NOMAD Oasis: test users unauthorized in example setup (local keycloak)

I am struggling to get the example setup, as provided by the Oasis documentation running.

I have taken the Docker setup with keycloak with these few modifications:

  • Disabled (commented out) North in the Docker YAML and the nginx config (North is not a priority right now)
  • In docker-compose.yaml, changed KEYCLOAK_FRONTEND_URL=https://my-oasis.org/keycloak/auth (like pointed out in the install docs)
  • In configs/nomad.yaml, changed public_server_url: 'https://my-oasis.org/keycloak/auth/' (also according to docs)
  • Changed the admin credentials

Issue 1: “Unknown user (401)”

The provided keycloak realm config brings a test user. Login works.

If I now attempt Publish → Uploads, it won’t proceed, but fails with the message “You are logged in with an unknown user (401)”.

If I login with admin credentials on https://my-public-hostname/keycloak/auth , I can configure the realm. I created another user, but it behaves identically.

The logs of the nginx proxy confirm that there is indeed an access issue:

$SERVER_IP - - [22/Feb/2024:14:49:10 +0000] "GET /nomad-oasis/api/v1/uploads?page_size=10&page=1&order_by=upload_create_time&order=desc HTTP/1.1" 401 51 "https://my-oasis.org/nomad-oasis/gui/user/uploads" "$browser" "$CLIENT_IP"
$SERVER_IP - - [22/Feb/2024:14:49:10 +0000] "GET /nomad-oasis/api/v1/uploads?is_published=false&roles=main_author&page_size=10000&order_by=upload_create_time&order=desc HTTP/1.1" 401 51 "https://my-oasis.org/nomad-oasis/gui/user/uploads" "$browser" "$CLIENT_IP"
$SERVER_IP - - [22/Feb/2024:14:49:10 +0000] "GET /nomad-oasis/api/v1/uploads/command-examples HTTP/1.1" 401 51 "https://my-oasis.org/nomad-oasis/gui/user/uploads" "$browser" "$CLIENT_IP"
$SERVER_IP - - [22/Feb/2024:14:49:11 +0000] "GET /nomad-oasis/api/v1/uploads?page_size=10&page=1&order_by=upload_create_time&order=desc HTTP/1.1" 401 51 "https://my-oasis.org/nomad-oasis/gui/user/uploads" "$browser" "$CLIENT_IP"
$SERVER_IP - - [22/Feb/2024:14:49:11 +0000] "GET /nomad-oasis/api/v1/uploads/command-examples HTTP/1.1" 401 51 "https://my-oasis.org/nomad-oasis/gui/user/uploads" "$browser" "$CLIENT_IP"
$SERVER_IP - - [22/Feb/2024:14:49:11 +0000] "GET /nomad-oasis/api/v1/uploads?is_published=false&roles=main_author&page_size=10000&order_by=upload_create_time&order=desc HTTP/1.1" 401 51 "https://my-oasis.org/nomad-oasis/gui/user/uploads" "$browser" "$CLIENT_IP"

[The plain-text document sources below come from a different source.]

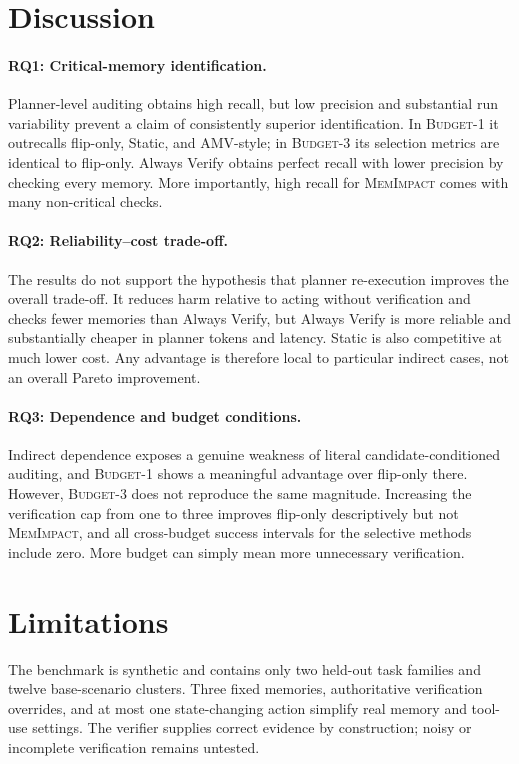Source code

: \documentclass[11pt]{article}
\newcommand{\method}{\textsc{MemImpact}\xspace}
\newcommand{\BOne}{\textsc{Budget-1}\xspace}
\newcommand{\BThree}{\textsc{Budget-3}\xspace}
\begin{document}
\section{Discussion}

\paragraph{RQ1: Critical-memory identification.} Planner-level auditing obtains high recall, but low precision and substantial run variability prevent a claim of consistently superior identification. In \BOne it outrecalls flip-only, Static, and AMV-style; in \BThree its selection metrics are identical to flip-only. Always Verify obtains perfect recall with lower precision by checking every memory. More importantly, high recall for \method comes with many non-critical checks.

\paragraph{RQ2: Reliability--cost trade-off.} The results do not support the hypothesis that planner re-execution improves the overall trade-off. It reduces harm relative to acting without verification and checks fewer memories than Always Verify, but Always Verify is more reliable and substantially cheaper in planner tokens and latency. Static is also competitive at much lower cost. Any advantage is therefore local to particular indirect cases, not an overall Pareto improvement.

\paragraph{RQ3: Dependence and budget conditions.} Indirect dependence exposes a genuine weakness of literal candidate-conditioned auditing, and \BOne shows a meaningful advantage over flip-only there. However, \BThree does not reproduce the same magnitude. Increasing the verification cap from one to three improves flip-only descriptively but not \method, and all cross-budget success intervals for the selective methods include zero. More budget can simply mean more unnecessary verification.

\section{Limitations}

The benchmark is synthetic and contains only two held-out task families and twelve base-scenario clusters. Three fixed memories, authoritative verification overrides, and at most one state-changing action simplify real memory and tool-use settings. The verifier supplies correct evidence by construction; noisy or incomplete verification remains untested.
\end{document}
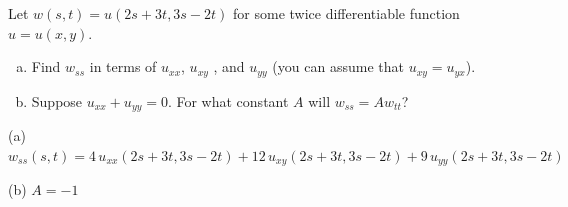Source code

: \begin{question}[M200 2015D] %
Let $w(s,t) = u(2s + 3t, 3s - 2t)$ for some twice differentiable function 
$u = u(x, y)$.
\begin{enumerate}[(a)]
\item
Find $w_{ss}$ in terms of $u_{xx}$, $u_{xy}$ , and $u_{yy}$ 
(you can assume that $u_{xy} = u_{yx}$).
\item
Suppose $u_{xx} + u_{yy} = 0$. For what constant $A$ will 
$w_{ss} = Aw_{tt}$?
\end{enumerate}
\end{question}

%

\begin{answer}
(a) $w_{ss}(s,t) =4\,u_{xx}(2s + 3t, 3s - 2t) 
                 +12\,u_{xy}(2s + 3t, 3s - 2t) 
                   +9\,u_{yy}(2s + 3t, 3s - 2t) $

(b) $A=-1$
\end{answer}

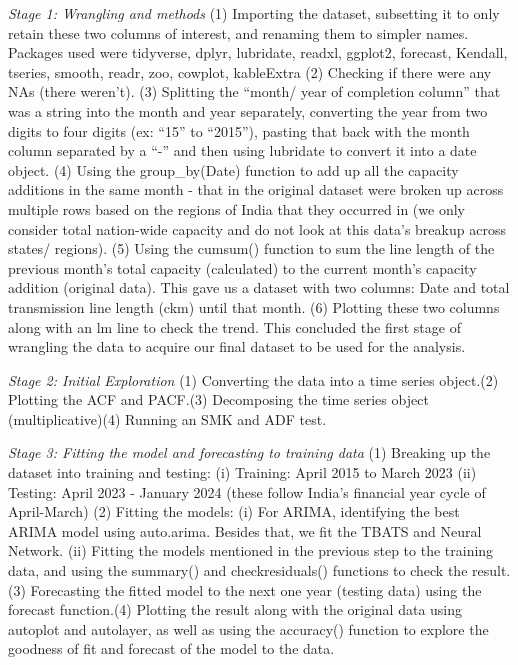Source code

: \documentclass[
]{article}
\begin{document}
\emph{Stage 1: Wrangling and methods} \n (1) Importing the dataset,
subsetting it to only retain these two columns of interest, and renaming
them to simpler names. Packages used were tidyverse, dplyr, lubridate,
readxl, ggplot2, forecast, Kendall, tseries, smooth, readr, zoo,
cowplot, kableExtra \n (2) Checking if there were any NAs (there
weren't). \n (3) Splitting the ``month/ year of completion column'' that
was a string into the month and year separately, converting the year
from two digits to four digits (ex: ``15'' to ``2015''), pasting that
back with the month column separated by a ``-'' and then using lubridate
to convert it into a date object. \n (4) Using the group\_by(Date)
function to add up all the capacity additions in the same month - that
in the original dataset were broken up across multiple rows based on the
regions of India that they occurred in (we only consider total
nation-wide capacity and do not look at this data's breakup across
states/ regions). \n (5) Using the cumsum() function to sum the line
length of the previous month's total capacity (calculated) to the
current month's capacity addition \n (original data). This gave us a
dataset with two columns: Date and total transmission line length (ckm)
until that month. \n (6) Plotting these two columns along with an lm
line to check the trend. \n This concluded the first stage of wrangling
the data to acquire our final dataset to be used for the analysis.

\emph{Stage 2: Initial Exploration} \n (1) Converting the data into a
time series object.\n (2) Plotting the ACF and PACF.\n (3) Decomposing
the time series object (multiplicative)\n (4) Running an SMK and ADF
test.\n

\emph{Stage 3: Fitting the model and forecasting to training data} \n
(1) Breaking up the dataset into training and testing: \n (i) Training:
April 2015 to March 2023 \n (ii) Testing: April 2023 - January 2024 \n
(these follow India's financial year cycle of April-March) \n (2)
Fitting the models: \n (i) For ARIMA, identifying the best ARIMA model
using auto.arima. Besides that, we fit the TBATS and Neural Network.\n
(ii) Fitting the models mentioned in the previous step to the training
data, and using the summary() and checkresiduals() functions to check
the result. \n (3) Forecasting the fitted model to the next one year
(testing data) using the forecast function.\n (4) Plotting the result
along with the original data using autoplot and autolayer, as well as
using the accuracy() function to explore the goodness of fit and
forecast of the model to the data.\n
\end{document}
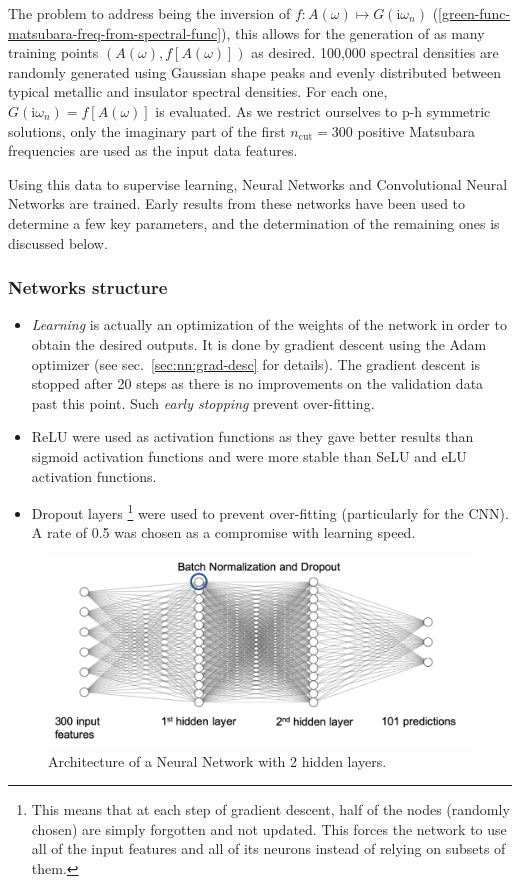 \documentclass[reprint,amsmath,amssymb,aps,pra]{revtex4-2}
\newcommand{\iwn}{\mathrm{i}\omega_n}
\begin{document}
The problem to address being the inversion of $f : A(\omega) \mapsto G(\iwn)$ (\ref{green-func-matsubara-freq-from-spectral-func}), this allows for the generation of as many training points $(A(\omega),f[A(\omega)])$ as desired. 100,000 spectral densities are randomly generated using Gaussian shape peaks and evenly distributed between typical metallic and insulator spectral densities. For each one, $G(\iwn)=f[A(\omega)]$ is evaluated. As we restrict ourselves to p-h symmetric solutions, only the imaginary part of the first $n_\text{cut}=300$ positive Matsubara frequencies are used as the input data features.

Using this data to supervise learning, Neural Networks and Convolutional Neural Networks are trained. Early results from these networks have been used to determine a few key parameters, and the determination of the remaining ones is discussed below.

\subsubsection{Networks structure}

\begin{itemize}
    \item \emph{Learning} is actually an optimization of the weights of the network in order to obtain the desired outputs. It is done by gradient descent using the Adam optimizer (see sec.~\ref{sec:nn:grad-desc} for details). The gradient descent is stopped after 20 steps as there is no improvements on the validation data past this point. Such \emph{early stopping} prevent over-fitting.
    \item ReLU were used as activation functions as they gave better results than sigmoid activation functions and were more stable than SeLU and eLU activation functions.
    \item Dropout layers \footnote{This means that at each step of gradient descent, half of the nodes (randomly chosen) are simply forgotten and not updated. This forces the network to use all of the input features and all of its neurons instead of relying on subsets of them.} were used to prevent over-fitting (particularly for the CNN). A rate of 0.5 was chosen as a compromise with learning speed.
\end{itemize}

\begin{figure}[H]
\includegraphics[width=\columnwidth]{analytical_continuation/NN_architecture.png}
\caption{\label{fig:NN_archi}Architecture of a Neural Network with 2 hidden layers.}
\end{figure}
\end{document}
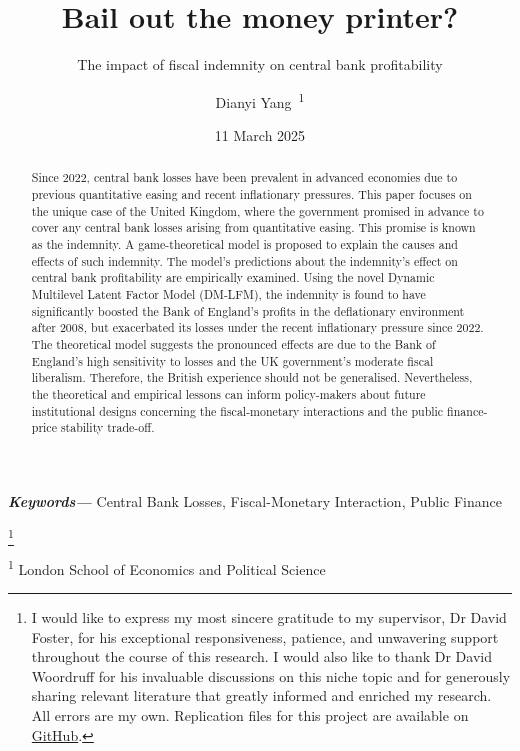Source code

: \documentclass[
  a4paper,
  abstract=true]{scrartcl}
\title{Bail out the money printer?}
\subtitle{The impact of fiscal indemnity on central bank profitability}
\author{Dianyi Yang~\orcidlink{0009-0004-4652-3429}\textsuperscript{1}}
\date{11 March 2025}
\providecommand{\keywords}[1]
{
  \small	
  \textbf
{\textit{Keywords---}} #1
}
\newcommand\blfootnote[1]{%
  \begingroup

  \renewcommand\thefootnote{}\footnote{#1}%
  \addtocounter{footnote}{-1}%
  \endgroup }
\theoremstyle{definition}
\begin{document}
\maketitle
\begin{abstract}
Since 2022, central bank losses have been prevalent in advanced
economies due to previous quantitative easing and recent inflationary
pressures. This paper focuses on the unique case of the United Kingdom,
where the government promised in advance to cover any central bank
losses arising from quantitative easing. This promise is known as the
indemnity. A game-theoretical model is proposed to explain the causes
and effects of such indemnity. The model's predictions about the
indemnity's effect on central bank profitability are empirically
examined. Using the novel Dynamic Multilevel Latent Factor Model
(DM-LFM), the indemnity is found to have significantly boosted the Bank
of England's profits in the deflationary environment after 2008, but
exacerbated its losses under the recent inflationary pressure since
2022. The theoretical model suggests the pronounced effects are due to
the Bank of England's high sensitivity to losses and the UK government's
moderate fiscal liberalism. Therefore, the British experience should not
be generalised. Nevertheless, the theoretical and empirical lessons can
inform policy-makers about future institutional designs concerning the
fiscal-monetary interactions and the public finance-price stability
trade-off.
\end{abstract}
\begin{center}
\keywords{Central Bank Losses, Fiscal-Monetary Interaction, Public
Finance}
\end{center}

\blfootnote{I would like to express my most sincere gratitude to my
supervisor, Dr David Foster, for his exceptional responsiveness,
patience, and unwavering support throughout the course of this research.
I would also like to thank Dr David Woordruff for his invaluable
discussions on this niche topic and for generously sharing relevant
literature that greatly informed and enriched my research. All errors
are my own. Replication files for this project are available on
\href{https://github.com/kv9898/BailoutCB}{GitHub}.}




\textsuperscript{1} London School of Economics and Political Science

\newpage
\end{document}
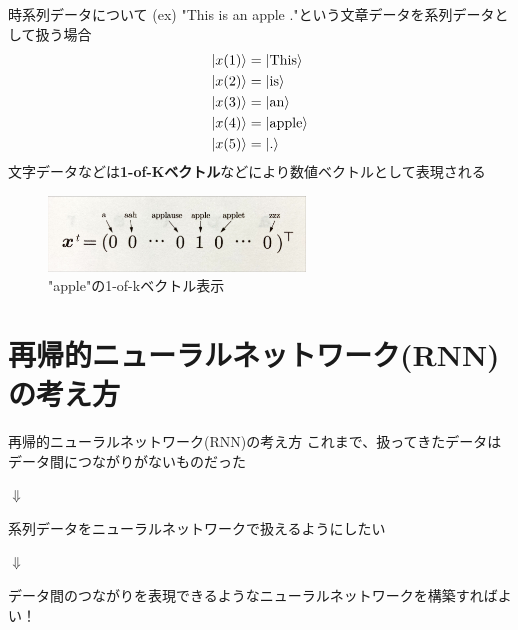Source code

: \documentclass[dvipdfmx,10pt]{beamer}
\begin{document}
  \begin{frame}{時系列データについて}
    (ex) "This is an apple ."という文章データを系列データとして扱う場合
    \begin{align*}
      \ket{x(1)} &= \ket{\text{This}}\\
      \ket{x(2)} &= \ket{\text{is}}\\
      \ket{x(3)} &= \ket{\text{an}}\\
      \ket{x(4)} &= \ket{\text{apple}}\\
      \ket{x(5)} &= \ket{\text{.}}
    \end{align*}
    文字データなどは\textbf{1-of-Kベクトル}などにより数値ベクトルとして表現される
    \begin{figure}
      \begin{center}
        \includegraphics[height=2cm]{apple_vector.jpeg}
      \end{center} 
      \caption{"apple"の1-of-kベクトル表示}  
    \end{figure}
  \end{frame}

  \section{再帰的ニューラルネットワーク(RNN)の考え方}
  \begin{frame}{再帰的ニューラルネットワーク(RNN)の考え方}
    これまで、扱ってきたデータはデータ間につながりがないものだった
    \begin{center}
      $\Downarrow$
    \end{center}
    系列データをニューラルネットワークで扱えるようにしたい\\
    \begin{center}
      $\Downarrow$
    \end{center}
    データ間のつながりを表現できるようなニューラルネットワークを構築すればよい！
  \end{frame}
\end{document}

Which property must be set for a user to have access to the upload process? Why is this disabled in the reference setup from the documentation?

What puzzles me, is that I had played around with another test Oasis before, and successfully uploaded data there (example datasets etc.).

Issue 2: No user access to keycloak account console

If logged in as a user, NOMAD offers a link to the account settings at the top right (https://my-public-hostname/keycloak/auth/realms/nomad/account/). It displays the error message “failed to initialize keycloak”, and then is just stuck at the “Account Console loading …” screen.

A look into the logs of the nginx proxy:

$SERVER_IP - - [22/Feb/2024:14:37:20 +0000] "GET /keycloak/auth/realms/nomad/protocol/openid-connect/login-status-iframe.html/init?client_id=account-console&origin=https%3A%2F%2Fmy-oasis.org HTTP/1.1" 403 0 "-" "$browser" "$CLIENT_IP"

This means that unprivileged users currently have no access to their account data.


I only have a superficial understanding of how the authentication process to NOMAD Oasis works. The experiences so fare were not the most encouraging for the more sophisticated setup that we are aiming at for the production-grade setup.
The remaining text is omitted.